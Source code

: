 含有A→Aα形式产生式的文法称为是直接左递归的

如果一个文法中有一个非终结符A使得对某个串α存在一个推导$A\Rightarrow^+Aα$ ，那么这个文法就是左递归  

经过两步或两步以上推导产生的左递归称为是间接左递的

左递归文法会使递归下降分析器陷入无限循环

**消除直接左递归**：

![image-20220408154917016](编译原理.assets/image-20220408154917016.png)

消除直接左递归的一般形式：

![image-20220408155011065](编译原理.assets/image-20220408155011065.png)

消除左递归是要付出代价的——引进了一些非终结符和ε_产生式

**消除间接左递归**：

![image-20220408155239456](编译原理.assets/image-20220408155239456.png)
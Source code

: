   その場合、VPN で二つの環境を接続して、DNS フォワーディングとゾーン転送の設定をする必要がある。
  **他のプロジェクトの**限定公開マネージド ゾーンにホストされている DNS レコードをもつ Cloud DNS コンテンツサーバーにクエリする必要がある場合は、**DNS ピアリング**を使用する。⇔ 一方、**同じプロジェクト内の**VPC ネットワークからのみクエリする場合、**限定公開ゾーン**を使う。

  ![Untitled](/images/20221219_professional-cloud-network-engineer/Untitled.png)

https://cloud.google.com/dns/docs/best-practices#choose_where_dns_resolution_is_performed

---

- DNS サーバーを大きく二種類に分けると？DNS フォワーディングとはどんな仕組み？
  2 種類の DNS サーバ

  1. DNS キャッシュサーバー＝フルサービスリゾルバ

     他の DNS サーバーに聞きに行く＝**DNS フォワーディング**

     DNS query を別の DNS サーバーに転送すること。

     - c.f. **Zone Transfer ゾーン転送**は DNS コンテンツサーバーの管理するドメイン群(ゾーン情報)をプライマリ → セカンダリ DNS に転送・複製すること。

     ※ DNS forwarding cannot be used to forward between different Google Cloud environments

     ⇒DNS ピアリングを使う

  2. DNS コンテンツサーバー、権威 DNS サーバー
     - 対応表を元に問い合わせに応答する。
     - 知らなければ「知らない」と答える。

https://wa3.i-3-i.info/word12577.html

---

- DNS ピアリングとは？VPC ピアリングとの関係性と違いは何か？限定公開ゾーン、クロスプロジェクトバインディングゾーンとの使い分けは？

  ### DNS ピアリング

-*-*-

Retype every line above with nothing changed.

Source code

: 含有A→Aα形式产生式的文法称为是直接左递归的

如果一个文法中有一个非终结符A使得对某个串α存在一个推导$A\Rightarrow^+Aα$ ，那么这个文法就是左递归  

经过两步或两步以上推导产生的左递归称为是间接左递的

左递归文法会使递归下降分析器陷入无限循环

**消除直接左递归**：

![image-20220408154917016](编译原理.assets/image-20220408154917016.png)

消除直接左递归的一般形式：

![image-20220408155011065](编译原理.assets/image-20220408155011065.png)

消除左递归是要付出代价的——引进了一些非终结符和ε_产生式

**消除间接左递归**：

![image-20220408155239456](编译原理.assets/image-20220408155239456.png)
Source code

:   その場合、VPN で二つの環境を接続して、DNS フォワーディングとゾーン転送の設定をする必要がある。
  **他のプロジェクトの**限定公開マネージド ゾーンにホストされている DNS レコードをもつ Cloud DNS コンテンツサーバーにクエリする必要がある場合は、**DNS ピアリング**を使用する。⇔ 一方、**同じプロジェクト内の**VPC ネットワークからのみクエリする場合、**限定公開ゾーン**を使う。

  ![Untitled](/images/20221219_professional-cloud-network-engineer/Untitled.png)

https://cloud.google.com/dns/docs/best-practices#choose_where_dns_resolution_is_performed

---

- DNS サーバーを大きく二種類に分けると？DNS フォワーディングとはどんな仕組み？
  2 種類の DNS サーバ

  1. DNS キャッシュサーバー＝フルサービスリゾルバ

     他の DNS サーバーに聞きに行く＝**DNS フォワーディング**

     DNS query を別の DNS サーバーに転送すること。

     - c.f. **Zone Transfer ゾーン転送**は DNS コンテンツサーバーの管理するドメイン群(ゾーン情報)をプライマリ → セカンダリ DNS に転送・複製すること。

     ※ DNS forwarding cannot be used to forward between different Google Cloud environments

     ⇒DNS ピアリングを使う

  2. DNS コンテンツサーバー、権威 DNS サーバー
     - 対応表を元に問い合わせに応答する。
     - 知らなければ「知らない」と答える。

https://wa3.i-3-i.info/word12577.html

---

- DNS ピアリングとは？VPC ピアリングとの関係性と違いは何か？限定公開ゾーン、クロスプロジェクトバインディングゾーンとの使い分けは？

  ### DNS ピアリング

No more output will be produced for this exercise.